**PROBLEM DETAILS**
List all the lines in these records that hold "recall".

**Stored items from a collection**
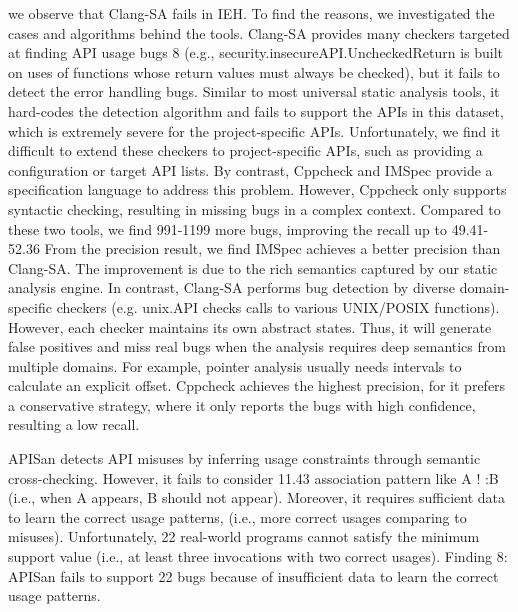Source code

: we observe that Clang-SA fails in IEH. To find
the reasons, we investigated the cases and algorithms behind
the tools. Clang-SA provides many checkers targeted at finding
API usage bugs 8 (e.g., security.insecureAPI.UncheckedReturn
is built on uses of functions whose return values must always
be checked), but it fails to detect the error handling bugs.
Similar to most universal static analysis tools, it hard-codes
the detection algorithm and fails to support the APIs in this
dataset, which is extremely severe for the project-specific
APIs. Unfortunately, we find it difficult to extend these checkers
to project-specific APIs, such as providing a configuration
or target API lists. By contrast, Cppcheck and IMSpec provide
a specification language to address this problem. However, Cppcheck
only supports syntactic checking, resulting in missing
bugs in a complex context. Compared to these two tools, we
find 991-1199 more bugs, improving the recall up to 49.41-
52.36%
From the precision result, we find IMSpec achieves a better
precision than Clang-SA. The improvement is due to the rich
semantics captured by our static analysis engine. In contrast,
Clang-SA performs bug detection by diverse domain-specific
checkers (e.g. unix.API checks calls to various UNIX/POSIX
functions). However, each checker maintains its own abstract
states. Thus, it will generate false positives and miss real
bugs when the analysis requires deep semantics from multiple
domains. For example, pointer analysis usually needs intervals
to calculate an explicit offset. Cppcheck achieves the highest
precision, for it prefers a conservative strategy, where it only
reports the bugs with high confidence, resulting a low recall.

APISan detects API misuses by inferring usage constraints
through semantic cross-checking. However, it fails to consider
11.43%
association pattern like A ! :B (i.e., when A appears, B
should not appear). Moreover, it requires sufficient data to
learn the correct usage patterns, (i.e., more correct usages
comparing to misuses). Unfortunately, 22%
real-world programs cannot satisfy the minimum support value
(i.e., at least three invocations with two correct usages).
Finding 8: APISan fails to support 22%
bugs because of insufficient data to learn the
correct usage patterns.

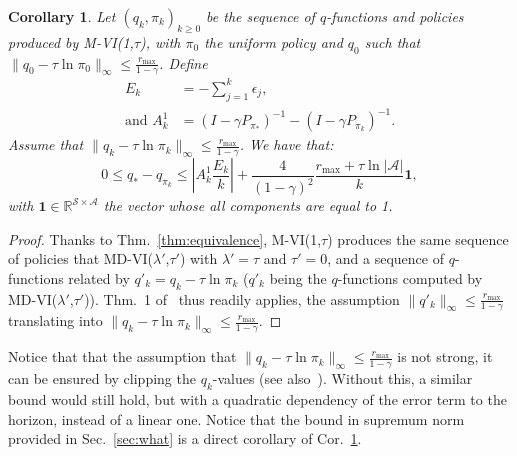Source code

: \documentclass{article}
\newtheorem{cor}{Corollary}
\newcommand{\states}{\mathcal{S}}
\newcommand{\actions}{\mathcal{A}}
\newcommand{\un}{\mathbf{1}}
\begin{document}
\begin{cor}
\label{cor:alpha_equal_one}
    Let $(q_k,\pi_k)_{k\geq 0}$ be the sequence of $q$-functions and policies produced by M-VI(1,$\tau$), with $\pi_0$ the uniform policy and $q_0$ such that $\|q_0 - \tau \ln \pi_0\|_\infty\leq \frac{r_\text{max}}{1-\gamma}$. Define
    \begin{align}
        E_k &= -\sum_{j=1}^k \epsilon_j,
        \\
        \text{and }
        A_k^1 &= (I-\gamma P_{\pi_*})^{-1} - (I-\gamma P_{\pi_{k}})^{-1}.
    \end{align}
    Assume that $\|q_k - \tau\ln\pi_{k}\|_\infty \leq \frac{r_\text{max}}{1-\gamma}$. We have that:
    \begin{equation}
        0 \leq q_* - q_{\pi_{k}} \leq \left|A^1_k \frac{E_k}{k}\right| + 
        \frac{4}{(1-\gamma)^2} \frac{r_\text{max}+\tau\ln|\actions|}{k} \un,
    \end{equation}
    with $\un\in\mathbb{R}^{\states\times\actions}$ the vector whose all components are equal to 1.
\end{cor}
\begin{proof}
    Thanks to Thm.~\ref{thm:equivalence}, M-VI(1,$\tau$) produces the same sequence of policies that MD-VI($\lambda'$,$\tau'$) with $\lambda'=\tau$ and $\tau'=0$, and a sequence of $q$-functions related by $q'_k = q_k - \tau \ln \pi_k$ ($q'_k$ being the $q$-functions computed by MD-VI($\lambda'$,$\tau'$)). Thm.~1 of~\citet{vieillard2020leverage} thus readily applies, the assumption $\|q'_k\|_\infty \leq \frac{r_\text{max}}{1-\gamma}$ translating into $\|q_k - \tau\ln\pi_{k}\|_\infty \leq \frac{r_\text{max}}{1-\gamma}$.
\end{proof}

Notice that that the assumption that $\|q_k - \tau\ln\pi_k\|_\infty \leq \frac{r_\text{max}}{1-\gamma}$ is not strong, it can be ensured by clipping the $q_k$-values (see also~\cite[Rk.~1]{vieillard2020leverage}). Without this, a similar bound would still hold, but with a quadratic dependency of the error term to the horizon, instead of a linear one. Notice that the bound in supremum norm provided in Sec.~\ref{sec:what} is a direct corollary of Cor.~\ref{cor:alpha_equal_one}.
\end{document}

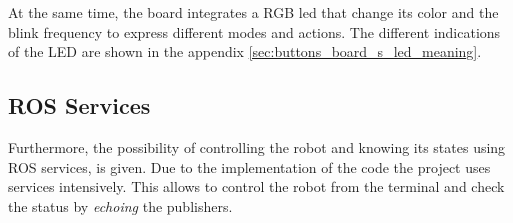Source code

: 	At the same time, the board integrates a RGB led that change its color and the blink frequency to express different modes and actions.
	The different indications of the LED are shown in the appendix \ref{sec:buttons_board_s_led_meaning}.

	\subsection{ROS Services} %
	\label{sub:mr_ros_services}
	Furthermore, the possibility of controlling the robot and knowing its states using ROS services, is given.
	Due to the implementation of the code the project uses services intensively.
	This allows to control the robot from the terminal and check the status by \emph{echoing} the publishers.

**ANSWER TO THE EXERCISE**
find 991-1199 more bugs, improving the recall up to 49.41-
reports the bugs with high confidence, resulting a low recall.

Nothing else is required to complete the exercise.